On Oct 16, 2014, Apple released its last refresh of the Mac Mini line. Since then a lot of people have been waiting for a newer model.
The 2014 refresh was controversial in so many ways:
First: The quad-core option was removed. No longer was it possible to buy a powerful Mac-Mini, such as the earlier 2012 Mac Mini which had an option of a quad-core I7-3720QM option. Now the Mac-Mini was reduced to only a dual-core CPU.
Second: The RAM was soldered in. No longer was it possible to buy a Mac Mini with the idea of upgrading it later on.
Third: Apple made i more difficult to upgrade the Mac Mini’s storage, starting with an unnecessary second cover plate on the bottom.
Mac Mini aficionados were outraged. Overnight, the price of the older 2012 Mac Mini soared higher than the then new 2014 Mac Mini.

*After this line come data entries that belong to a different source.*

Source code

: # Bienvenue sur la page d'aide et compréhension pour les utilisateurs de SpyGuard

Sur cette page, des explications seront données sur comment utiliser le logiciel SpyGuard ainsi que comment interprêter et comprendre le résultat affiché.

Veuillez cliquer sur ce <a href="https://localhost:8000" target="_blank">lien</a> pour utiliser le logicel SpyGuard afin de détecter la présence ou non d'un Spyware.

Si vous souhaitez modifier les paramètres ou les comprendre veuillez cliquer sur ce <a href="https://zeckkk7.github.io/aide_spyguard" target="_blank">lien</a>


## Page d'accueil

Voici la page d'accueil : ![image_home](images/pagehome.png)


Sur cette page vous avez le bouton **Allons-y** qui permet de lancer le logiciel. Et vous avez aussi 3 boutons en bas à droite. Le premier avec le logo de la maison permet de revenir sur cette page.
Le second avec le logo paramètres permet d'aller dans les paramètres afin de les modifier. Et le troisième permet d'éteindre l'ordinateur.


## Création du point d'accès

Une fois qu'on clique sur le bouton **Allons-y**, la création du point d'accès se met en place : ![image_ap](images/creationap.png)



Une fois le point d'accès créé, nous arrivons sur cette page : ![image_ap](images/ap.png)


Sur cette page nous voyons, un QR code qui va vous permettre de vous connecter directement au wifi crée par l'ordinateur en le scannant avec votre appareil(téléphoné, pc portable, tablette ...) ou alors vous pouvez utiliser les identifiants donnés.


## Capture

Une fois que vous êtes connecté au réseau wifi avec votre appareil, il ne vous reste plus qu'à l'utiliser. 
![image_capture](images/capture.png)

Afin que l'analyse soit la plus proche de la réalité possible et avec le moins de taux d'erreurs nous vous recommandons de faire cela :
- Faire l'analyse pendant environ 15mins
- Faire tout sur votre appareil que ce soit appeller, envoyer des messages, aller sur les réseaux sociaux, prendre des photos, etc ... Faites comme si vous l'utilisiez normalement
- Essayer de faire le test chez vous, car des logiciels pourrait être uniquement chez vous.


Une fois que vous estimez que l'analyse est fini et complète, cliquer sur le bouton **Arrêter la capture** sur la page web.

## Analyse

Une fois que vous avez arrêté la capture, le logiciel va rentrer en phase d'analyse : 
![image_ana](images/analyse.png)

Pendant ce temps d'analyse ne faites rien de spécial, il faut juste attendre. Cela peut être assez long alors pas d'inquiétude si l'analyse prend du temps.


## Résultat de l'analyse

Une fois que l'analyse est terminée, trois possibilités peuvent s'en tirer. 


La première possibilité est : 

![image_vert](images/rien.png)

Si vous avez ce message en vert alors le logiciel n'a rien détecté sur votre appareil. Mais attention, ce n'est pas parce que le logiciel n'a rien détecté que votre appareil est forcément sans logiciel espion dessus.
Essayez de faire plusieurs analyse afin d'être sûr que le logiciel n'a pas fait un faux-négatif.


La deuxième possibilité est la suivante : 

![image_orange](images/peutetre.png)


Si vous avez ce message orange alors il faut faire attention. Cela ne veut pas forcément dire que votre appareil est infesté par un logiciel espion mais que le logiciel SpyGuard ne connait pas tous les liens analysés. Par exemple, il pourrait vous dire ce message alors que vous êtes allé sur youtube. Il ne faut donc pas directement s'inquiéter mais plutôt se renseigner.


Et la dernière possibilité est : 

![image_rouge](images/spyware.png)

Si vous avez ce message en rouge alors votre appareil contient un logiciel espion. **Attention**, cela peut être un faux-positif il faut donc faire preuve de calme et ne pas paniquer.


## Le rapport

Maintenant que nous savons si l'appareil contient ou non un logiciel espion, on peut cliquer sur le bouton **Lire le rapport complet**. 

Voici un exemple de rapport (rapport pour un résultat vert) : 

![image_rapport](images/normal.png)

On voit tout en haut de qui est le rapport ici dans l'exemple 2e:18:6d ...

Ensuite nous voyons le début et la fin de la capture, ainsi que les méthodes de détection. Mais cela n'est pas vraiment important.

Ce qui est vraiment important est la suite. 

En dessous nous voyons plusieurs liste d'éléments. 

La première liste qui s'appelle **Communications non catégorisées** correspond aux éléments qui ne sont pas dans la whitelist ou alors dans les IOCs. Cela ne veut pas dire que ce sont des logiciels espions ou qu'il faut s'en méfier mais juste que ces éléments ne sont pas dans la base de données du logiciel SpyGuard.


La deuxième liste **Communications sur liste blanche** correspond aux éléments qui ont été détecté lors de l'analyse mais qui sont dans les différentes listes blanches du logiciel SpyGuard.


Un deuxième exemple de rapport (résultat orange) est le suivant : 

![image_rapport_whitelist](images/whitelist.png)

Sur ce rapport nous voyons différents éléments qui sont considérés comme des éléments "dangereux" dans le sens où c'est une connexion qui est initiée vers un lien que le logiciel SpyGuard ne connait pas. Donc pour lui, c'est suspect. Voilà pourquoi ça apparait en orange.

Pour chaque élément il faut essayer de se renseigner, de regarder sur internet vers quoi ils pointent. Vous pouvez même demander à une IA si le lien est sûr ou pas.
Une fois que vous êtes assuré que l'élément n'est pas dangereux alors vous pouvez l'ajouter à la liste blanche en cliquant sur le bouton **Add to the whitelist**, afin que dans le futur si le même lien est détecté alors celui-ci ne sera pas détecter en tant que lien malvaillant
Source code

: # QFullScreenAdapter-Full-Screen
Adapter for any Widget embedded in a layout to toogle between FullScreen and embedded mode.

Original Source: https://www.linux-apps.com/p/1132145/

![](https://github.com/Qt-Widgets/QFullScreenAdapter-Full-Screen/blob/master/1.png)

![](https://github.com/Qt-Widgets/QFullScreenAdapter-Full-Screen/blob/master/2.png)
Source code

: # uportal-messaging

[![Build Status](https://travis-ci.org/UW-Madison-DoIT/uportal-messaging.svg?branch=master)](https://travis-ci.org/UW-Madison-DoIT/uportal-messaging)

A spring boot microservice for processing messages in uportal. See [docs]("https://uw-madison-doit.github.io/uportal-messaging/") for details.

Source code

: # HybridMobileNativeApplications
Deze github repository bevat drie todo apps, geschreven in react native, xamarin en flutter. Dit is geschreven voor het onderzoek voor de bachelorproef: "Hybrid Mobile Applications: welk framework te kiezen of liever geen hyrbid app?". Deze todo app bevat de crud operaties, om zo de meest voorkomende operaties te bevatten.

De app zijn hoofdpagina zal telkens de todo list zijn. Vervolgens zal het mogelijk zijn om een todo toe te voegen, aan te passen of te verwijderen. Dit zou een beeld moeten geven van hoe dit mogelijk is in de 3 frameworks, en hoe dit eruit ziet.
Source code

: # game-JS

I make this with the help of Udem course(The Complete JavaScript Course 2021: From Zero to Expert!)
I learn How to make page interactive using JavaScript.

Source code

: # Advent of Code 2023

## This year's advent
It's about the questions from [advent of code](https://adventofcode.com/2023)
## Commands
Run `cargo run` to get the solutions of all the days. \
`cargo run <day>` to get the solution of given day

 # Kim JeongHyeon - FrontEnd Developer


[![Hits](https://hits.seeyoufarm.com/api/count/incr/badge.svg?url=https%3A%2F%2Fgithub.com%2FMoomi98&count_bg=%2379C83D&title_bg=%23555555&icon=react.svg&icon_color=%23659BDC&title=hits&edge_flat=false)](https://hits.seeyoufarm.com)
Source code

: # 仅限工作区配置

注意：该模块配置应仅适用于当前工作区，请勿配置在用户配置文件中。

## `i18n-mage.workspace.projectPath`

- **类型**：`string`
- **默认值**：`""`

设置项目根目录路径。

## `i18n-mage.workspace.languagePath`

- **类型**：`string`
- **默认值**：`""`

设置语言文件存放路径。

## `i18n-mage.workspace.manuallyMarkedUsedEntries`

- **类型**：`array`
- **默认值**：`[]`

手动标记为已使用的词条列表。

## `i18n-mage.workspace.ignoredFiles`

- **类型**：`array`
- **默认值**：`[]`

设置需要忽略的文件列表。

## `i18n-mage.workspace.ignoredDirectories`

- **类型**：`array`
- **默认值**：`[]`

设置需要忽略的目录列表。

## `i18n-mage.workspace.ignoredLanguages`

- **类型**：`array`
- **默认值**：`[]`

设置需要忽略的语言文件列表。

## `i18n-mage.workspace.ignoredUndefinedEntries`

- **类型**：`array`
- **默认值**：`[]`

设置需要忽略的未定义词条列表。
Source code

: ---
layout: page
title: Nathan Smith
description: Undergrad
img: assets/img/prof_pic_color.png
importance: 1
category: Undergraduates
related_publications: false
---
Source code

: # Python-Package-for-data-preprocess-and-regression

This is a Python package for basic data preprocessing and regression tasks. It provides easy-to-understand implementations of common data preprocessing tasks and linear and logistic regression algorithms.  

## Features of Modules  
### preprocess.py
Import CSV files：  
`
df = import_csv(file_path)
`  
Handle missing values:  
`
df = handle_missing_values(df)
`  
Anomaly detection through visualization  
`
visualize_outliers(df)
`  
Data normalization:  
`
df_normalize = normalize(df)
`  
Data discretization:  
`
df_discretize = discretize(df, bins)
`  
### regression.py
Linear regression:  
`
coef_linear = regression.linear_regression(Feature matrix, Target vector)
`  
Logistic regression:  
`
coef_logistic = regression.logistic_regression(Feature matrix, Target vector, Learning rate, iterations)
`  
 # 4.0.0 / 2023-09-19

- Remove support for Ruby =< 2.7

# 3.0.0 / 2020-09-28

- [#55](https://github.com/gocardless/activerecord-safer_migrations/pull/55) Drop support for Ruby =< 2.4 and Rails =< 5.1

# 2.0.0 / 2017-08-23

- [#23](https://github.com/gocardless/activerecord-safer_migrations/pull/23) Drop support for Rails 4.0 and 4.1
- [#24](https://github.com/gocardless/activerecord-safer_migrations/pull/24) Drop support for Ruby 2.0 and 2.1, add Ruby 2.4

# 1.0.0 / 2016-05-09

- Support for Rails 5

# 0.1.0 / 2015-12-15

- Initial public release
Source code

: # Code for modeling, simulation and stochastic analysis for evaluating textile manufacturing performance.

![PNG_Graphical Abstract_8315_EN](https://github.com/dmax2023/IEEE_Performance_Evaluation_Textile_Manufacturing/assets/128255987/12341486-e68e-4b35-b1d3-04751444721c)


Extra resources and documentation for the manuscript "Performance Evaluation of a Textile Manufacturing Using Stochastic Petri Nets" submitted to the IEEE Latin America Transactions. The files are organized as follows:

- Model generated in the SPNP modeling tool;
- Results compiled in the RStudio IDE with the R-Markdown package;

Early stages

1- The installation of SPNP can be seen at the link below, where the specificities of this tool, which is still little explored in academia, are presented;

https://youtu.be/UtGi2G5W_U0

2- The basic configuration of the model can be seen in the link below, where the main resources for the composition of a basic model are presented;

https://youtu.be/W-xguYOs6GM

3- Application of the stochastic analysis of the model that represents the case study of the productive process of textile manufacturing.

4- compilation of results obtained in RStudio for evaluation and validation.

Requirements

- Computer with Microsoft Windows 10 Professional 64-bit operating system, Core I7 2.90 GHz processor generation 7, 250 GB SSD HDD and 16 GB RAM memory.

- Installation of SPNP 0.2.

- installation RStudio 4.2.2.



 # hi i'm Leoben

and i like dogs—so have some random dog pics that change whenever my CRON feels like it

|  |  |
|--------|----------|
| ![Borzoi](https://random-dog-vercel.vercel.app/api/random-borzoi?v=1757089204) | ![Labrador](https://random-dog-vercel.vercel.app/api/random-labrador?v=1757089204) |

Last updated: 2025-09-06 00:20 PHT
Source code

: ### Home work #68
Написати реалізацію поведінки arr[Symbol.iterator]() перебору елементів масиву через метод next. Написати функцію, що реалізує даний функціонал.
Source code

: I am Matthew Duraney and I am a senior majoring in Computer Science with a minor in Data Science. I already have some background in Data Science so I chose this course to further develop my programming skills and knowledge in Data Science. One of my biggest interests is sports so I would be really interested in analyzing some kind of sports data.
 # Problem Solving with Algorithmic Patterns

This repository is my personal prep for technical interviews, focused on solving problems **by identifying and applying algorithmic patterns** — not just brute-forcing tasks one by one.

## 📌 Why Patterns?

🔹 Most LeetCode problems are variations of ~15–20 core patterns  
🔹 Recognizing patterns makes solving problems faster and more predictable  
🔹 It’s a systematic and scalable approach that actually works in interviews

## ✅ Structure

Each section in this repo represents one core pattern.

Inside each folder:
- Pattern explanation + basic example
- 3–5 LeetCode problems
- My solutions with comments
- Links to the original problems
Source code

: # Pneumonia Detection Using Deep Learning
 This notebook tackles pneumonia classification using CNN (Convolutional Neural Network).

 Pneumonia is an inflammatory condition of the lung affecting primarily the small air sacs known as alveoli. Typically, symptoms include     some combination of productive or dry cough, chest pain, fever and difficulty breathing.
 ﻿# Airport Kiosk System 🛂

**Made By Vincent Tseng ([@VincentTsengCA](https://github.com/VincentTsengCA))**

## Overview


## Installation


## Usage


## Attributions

The Mac Mini was a breakthrough with it first came out. It was the “original” NUC (Next Unit of Computing) – a barebones computer where one could add their own RAM and storage – before the word NUC became common among techies.
It was relative easy to repair, and self upgrade with better storage and more RAM. It had earned a cult status among Mac Mini users for just that reason. While Apple usually aimed for the techno-phobic customer, who wanted turnkey products, the Mac Mini actually attracted geeks. It was the one Apple product that could be easily improved by the customer.
One could find videos on the internet on how to turn your 2012 Mac Mini into a powerhouse of a computer with simple improvements.
In 2014, that all ended.
So what should Apple do now?
The trend in the industry is to smaller and smaller desktops called NUCs or small form factor computers. NUCs are coming on board.
- Apple should reconsider issuing the Mac Mini again as it was originally: a NUC.
- Apple should release the Mac Mini with the i7 quad-core 8th generation chip options.
- Apple should consider adding a small dedicated GPU to the Mac Mini. Does not have to be full size. A small mobile GPU – like the NVIDIA GeForce MX150, or a Radeon equivalent – would be acceptable.
- Apple should make the Mac Mini user upgradeable again. Get rid of the second cover on the bottom.
- Apple should stop soldering in the RAM. This is a desktop, not a laptop.
- Apple should not inflate the price of the Mac Mini. A high-end Mac Mini should start at under $1000, with the user deciding if they want to buy all the memory and storage at once, or add it themselves later on.
- No more 5400 RPM HDDs, please. Apple should offer Fusion Drives to start.
If Apple would do that, Apple would have a runaway best seller.
A lot of techies prefer PCs, but would consider an Apple product because they could use it to build Apple apps – something which cannot be done on a PC. Moreover, as Apple’s Bootcamp program allows one to dual boot to either MacOS or Windows, this would be an ideal solution for techies. In fact, a could techie could set up a triple boot, MacOs, Windows, Linux system.
C’mon Apple, release a new Mac Mini! Make it user-upgradeable, and don’t make it atrociously expensive.